(Records from a dataset)
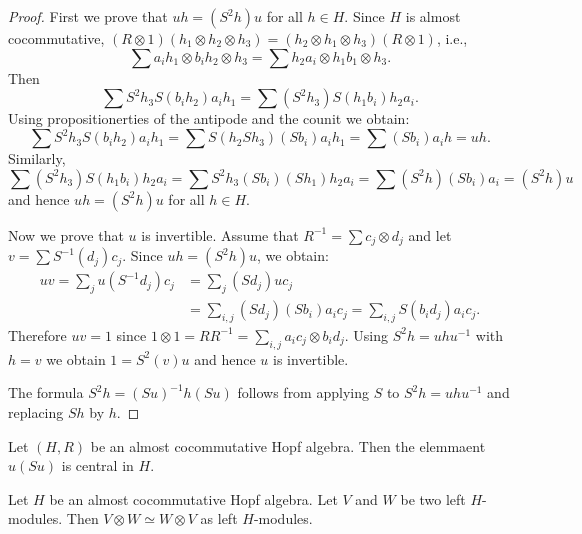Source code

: \begin{proof}
First we prove that $uh=(S^2h)u$ for all $h\in H$. Since $H$ is almost cocommutative, 
$(R\otimes1)(h_1\otimes h_2\otimes h_3)=(h_2\otimes h_1\otimes h_3)(R\otimes1)$, i.e.,
\[
\sum a_ih_1\otimes b_ih_2\otimes h_3=\sum h_2a_i\otimes h_1b_1\otimes h_3.
\]
Then
\[
\sum S^2h_3S(b_ih_2)a_ih_1=\sum (S^2h_3)S(h_1b_i)h_2a_i.
\]
Using propositionerties of the antipode and the counit we obtain: 
\[
\sum S^2h_3S(b_ih_2)a_ih_1=\sum S(h_2Sh_3)(Sb_i)a_ih_1= \sum (Sb_i)a_ih=uh.
\]
Similarly, 
\[
\sum (S^2h_3)S(h_1b_i)h_2a_i=\sum S^2h_3(Sb_i)(Sh_1)h_2a_i=\sum (S^2h)(Sb_i)a_i=(S^2h)u
\]
and hence $uh=(S^2h)u$ for all $h\in H$.

Now we prove that $u$ is invertible. Assume that $R^{-1}=\sum c_j\otimes d_j$ and
let $v=\sum S^{-1}(d_j)c_j$. Since $uh=(S^2h)u$, we obtain: 
\begin{align*}
uv=\sum_j u(S^{-1}d_j)c_j&=\sum_j (Sd_j)uc_j\\
&=\sum_{i,j} (Sd_j)(Sb_i)a_ic_j=\sum_{i,j} S(b_id_j)a_ic_j.
\end{align*}
Therefore $uv=1$ since $1\otimes1=RR^{-1}=\sum_{i,j}a_ic_j\otimes b_id_j$.
Using $S^2h=uhu^{-1}$ with $h=v$ we obtain $1=S^2(v)u$ and hence $u$ is
invertible. 

The formula $S^2h=(Su)^{-1}h(Su)$ follows from applying $S$ to
$S^2h=uhu^{-1}$ and replacing $Sh$ by $h$.
\end{proof}

\begin{corollary}
Let $(H,R)$ be an almost cocommutative Hopf algebra. Then the elemmaent $u(Su)$
is central in $H$.
\end{corollary}

\begin{exercise}
\label{exercise:VW=WV}
Let $H$ be an almost cocommutative Hopf algebra. Let $V$ and $W$ be two left
$H$-modules.  Then $V\otimes W\simeq W\otimes V$ as left $H$-modules.
\end{exercise}

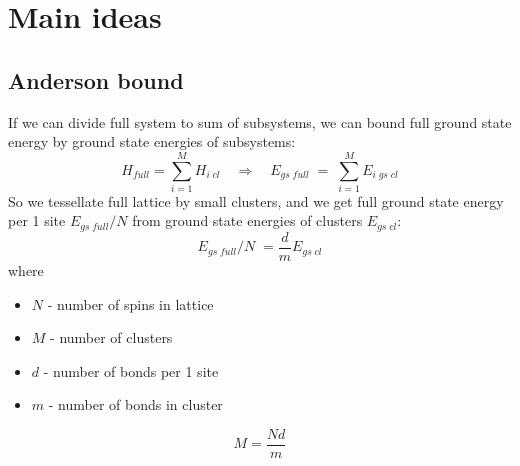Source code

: \documentclass[a4paper]{jpconf}
\renewcommand\[{\begin{equation}}
\renewcommand\]{\end{equation}}
\begin{document}
\section{Main ideas}
\subsection{Anderson bound \cite{Anderson}}
If we can divide full system to sum of subsystems, we can bound full ground state energy by ground state energies of subsystems:
\[{H_{full}} = \sum\limits_{i = 1}^M {{H_{i\;cl}}} \quad  \Rightarrow \quad {E_{gs\;full}}\;=\;\sum\limits_{i = 1}^M {{E_{i\;gs\;cl}}} \]
So we tessellate full lattice by small clusters, and we get full ground state energy per 1 site $E_{gs\;full}/N$ from 
ground state energies of clusters $E_{gs\;cl}$:
\[{E_{gs\;full}}/N\;=\frac{d}{m}{E_{gs\;cl}}\]
where
\begin{itemize}
	\item $N$ - number of spins in lattice
	\item $M$ - number of clusters
	\item $d$ - number of bonds per 1 site
	\item $m$ - number of bonds in cluster
\end{itemize}
\[M = \frac{{Nd}}{m} \label{MNdm} \]
\end{document}

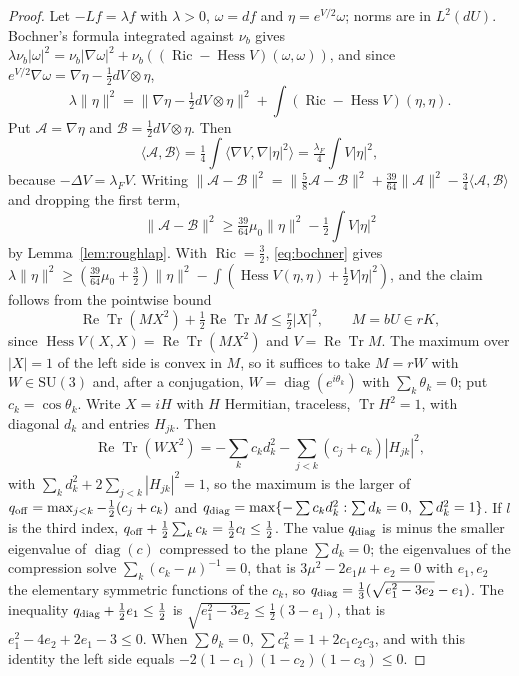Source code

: \documentclass[11pt]{amsart}
\theoremstyle{definition}
\theoremstyle{remark}
\numberwithin{equation}{section}
\newcommand{\SU}{\mathrm{SU}}
\newcommand{\Tr}{\operatorname{Tr}}
\newcommand{\ReTr}{\operatorname{Re}\operatorname{Tr}}
\newcommand{\Hess}{\operatorname{Hess}}
\newcommand{\Ric}{\operatorname{Ric}}
\newcommand{\ip}[2]{\langle #1,#2\rangle}
\begin{document}
\begin{proof}
Let $-Lf=\lambda f$ with $\lambda>0$, $\omega=df$ and $\eta=e^{V/2}\omega$;
norms are in $L^2(dU)$. Bochner's formula integrated against $\nu_b$ gives
$\lambda\nu_b|\omega|^2=\nu_b|\nabla\omega|^2+\nu_b((\Ric-\Hess V)(\omega,
\omega))$, and since $e^{V/2}\nabla\omega=\nabla\eta-\frac12dV\otimes\eta$,
\begin{equation}\label{eq:bochner}
\lambda\|\eta\|^2=\|\nabla\eta-\tfrac12dV\otimes\eta\|^2+\int(\Ric-\Hess V)
(\eta,\eta).
\end{equation}
Put $\mathcal A=\nabla\eta$ and $\mathcal B=\frac12dV\otimes\eta$. Then
\[
\ip{\mathcal A}{\mathcal B}=\tfrac14\int\ip{\nabla V}{\nabla|\eta|^2}
=\tfrac{\lambda_F}4\int V|\eta|^2 ,
\]
because $-\Delta V=\lambda_FV$. Writing $\|\mathcal A-\mathcal B\|^2=
\|\frac58\mathcal A-\mathcal B\|^2+\frac{39}{64}\|\mathcal A\|^2-\frac34
\ip{\mathcal A}{\mathcal B}$ and dropping the first term,
\[
\|\mathcal A-\mathcal B\|^2\ge\tfrac{39}{64}\mu_0\|\eta\|^2-\tfrac12\int
V|\eta|^2
\]
by Lemma~\ref{lem:roughlap}. With $\Ric=\frac32$, \eqref{eq:bochner} gives
$\lambda\|\eta\|^2\ge(\frac{39}{64}\mu_0+\frac32)\|\eta\|^2-\int(\Hess V(\eta,
\eta)+\frac12V|\eta|^2)$, and the claim follows from the pointwise bound
\begin{equation}\label{eq:pointwise}
\ReTr(MX^2)+\tfrac12\ReTr M\le\tfrac r2|X|^2,\qquad M=bU\in rK ,
\end{equation}
since $\Hess V(X,X)=\ReTr(MX^2)$ and $V=\ReTr M$. The maximum over $|X|=1$ of
the left side is convex in $M$, so it suffices to take $M=rW$ with $W\in
\SU(3)$ and, after a conjugation, $W=\operatorname{diag}(e^{i\theta_k})$ with
$\sum_k\theta_k=0$; put $c_k=\cos\theta_k$. Write $X=iH$ with $H$ Hermitian,
traceless, $\Tr H^2=1$, with diagonal $d_k$ and entries $H_{jk}$. Then
\[
\ReTr(WX^2)=-\sum_kc_kd_k^2-\sum_{j<k}(c_j+c_k)|H_{jk}|^2 ,
\]
with $\sum_kd_k^2+2\sum_{j<k}|H_{jk}|^2=1$, so the maximum is the larger of
$q_{\rm off}=\max_{j<k}-\frac12(c_j+c_k)$ and $q_{\rm diag}=\max\{-\sum c_kd_k^2:
\sum d_k=0,\ \sum d_k^2=1\}$. If $l$ is the third index, $q_{\rm off}+\frac12
\sum_kc_k=\frac12c_l\le\frac12$. The value $q_{\rm diag}$ is minus the smaller
eigenvalue of $\operatorname{diag}(c)$ compressed to the plane $\sum d_k=0$;
the eigenvalues of the compression solve $\sum_k(c_k-\mu)^{-1}=0$, that is
$3\mu^2-2e_1\mu+e_2=0$ with $e_1,e_2$ the elementary symmetric functions of
the $c_k$, so $q_{\rm diag}=\frac13(\sqrt{e_1^2-3e_2}-e_1)$. The inequality
$q_{\rm diag}+\frac12e_1\le\frac12$ is $\sqrt{e_1^2-3e_2}\le\frac12(3-e_1)$, that
is $e_1^2-4e_2+2e_1-3\le0$. When $\sum\theta_k=0$, $\sum c_k^2=1+2c_1c_2c_3$,
and with this identity the left side equals $-2(1-c_1)(1-c_2)(1-c_3)\le0$.
\end{proof}
\end{document}
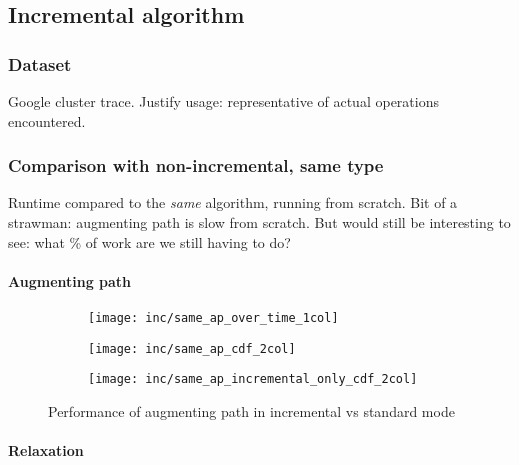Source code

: \subsection{Incremental algorithm} \label{sec:eval-incremental}

\subsubsection{Dataset}

Google cluster trace. Justify usage: representative of actual operations encountered.

\subsubsection{Comparison with non-incremental, same type}

Runtime compared to the {\it same} algorithm, running from scratch. Bit of a strawman: augmenting path is slow from scratch. But would still be interesting to see: what \% of work are we still having to do?

\paragraph{Augmenting path}

\begin{figure}
    \begin{widepage}
    \begin{subfigure}[c]{\textwidth}
        \texttt{[image: inc/same\_ap\_over\_time\_1col]}
    \end{subfigure}
    \begin{subfigure}[c]{0.5\textwidth}
        \texttt{[image: inc/same\_ap\_cdf\_2col]}
    \end{subfigure}
   \begin{subfigure}[c]{0.5\textwidth}
       \texttt{[image: inc/same\_ap\_incremental\_only\_cdf\_2col]}
    \end{subfigure}
    \end{widepage}
    \caption{Performance of augmenting path in incremental vs standard mode}
    \label{fig:inc-same-ap}
\end{figure}

\paragraph{Relaxation}

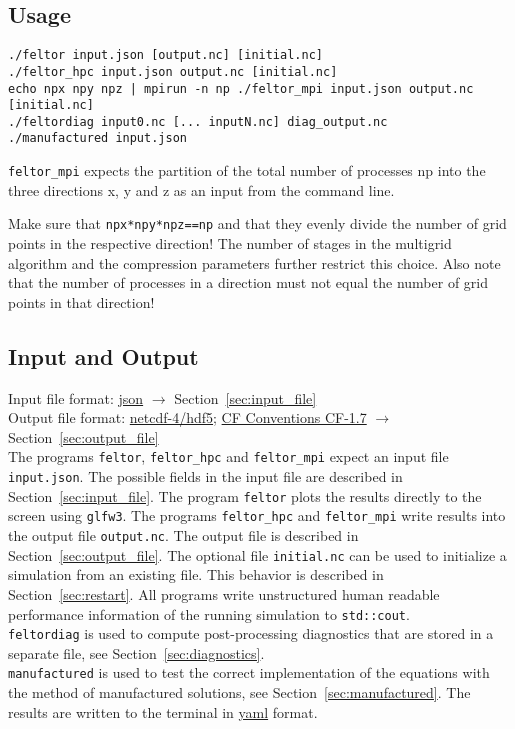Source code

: \subsection{Usage}
\begin{verbatim}
./feltor input.json [output.nc] [initial.nc]
./feltor_hpc input.json output.nc [initial.nc]
echo npx npy npz | mpirun -n np ./feltor_mpi input.json output.nc [initial.nc]
./feltordiag input0.nc [... inputN.nc] diag_output.nc
./manufactured input.json
\end{verbatim}

\begin{tcolorbox}[title=Note]
    \texttt{feltor_mpi} expects the
partition of the total number of processes np into the three directions x, y and z
as an input from the command line.
\end{tcolorbox}
Make sure that \texttt{npx*npy*npz==np} and that
they evenly divide the number of grid points in the respective direction! The
number of stages in the multigrid algorithm and the compression parameters further
restrict this choice. Also note that the number of processes in a direction must
not equal the number of grid points in that direction!

\subsection{Input and Output}
Input file format: \href{https://en.wikipedia.org/wiki/JSON}{json} $\rightarrow$ Section~\ref{sec:input_file} \\
Output file format: \href{https://www.unidata.ucar.edu/software/netcdf/docs/}{netcdf-4/hdf5};
\href{http://cfconventions.org/Data/cf-conventions/cf-conventions-1.7/cf-conventions.html}{CF Conventions CF-1.7}
 $\rightarrow$ Section~\ref{sec:output_file} \\

 The programs \texttt{feltor}, \texttt{feltor_hpc} and \texttt{feltor_mpi}
 expect an input file \texttt{input.json}.
 The possible fields in the input file are described in Section~\ref{sec:input_file}.
 The program \texttt{feltor} plots the results directly to the screen using \texttt{glfw3}.
 The programs \texttt{feltor_hpc} and \texttt{feltor_mpi} write results into
 the output file \texttt{output.nc}.
 The output file is described in Section~\ref{sec:output_file}.
 The optional file \texttt{initial.nc} can be used to initialize a simulation from an existing file.
 This behavior is described in Section~\ref{sec:restart}.
 All programs write unstructured human readable performance information of the running simulation
 to \texttt{std::cout}.
 \\
 \texttt{feltordiag} is used to compute post-processing diagnostics that are
 stored in a separate file, see Section~\ref{sec:diagnostics}.
 \\
 \texttt{manufactured} is used to test the correct implementation of
 the equations with the method of manufactured solutions, see
 Section~\ref{sec:manufactured}.  The results are written to the terminal in
 \href{https://en.wikipedia.org/wiki/YAML}{yaml} format.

## Task:
Every line of the entries that includes "operatorname" must be copied into the answer.

## Your response:
\newcommand{\Tr}{\operatorname{Tr}}
\newcommand{\ReTr}{\operatorname{Re}\operatorname{Tr}}
\newcommand{\Hess}{\operatorname{Hess}}
\newcommand{\Ric}{\operatorname{Ric}}
\SU(3)$ and, after a conjugation, $W=\operatorname{diag}(e^{i\theta_k})$ with
eigenvalue of $\operatorname{diag}(c)$ compressed to the plane $\sum d_k=0$;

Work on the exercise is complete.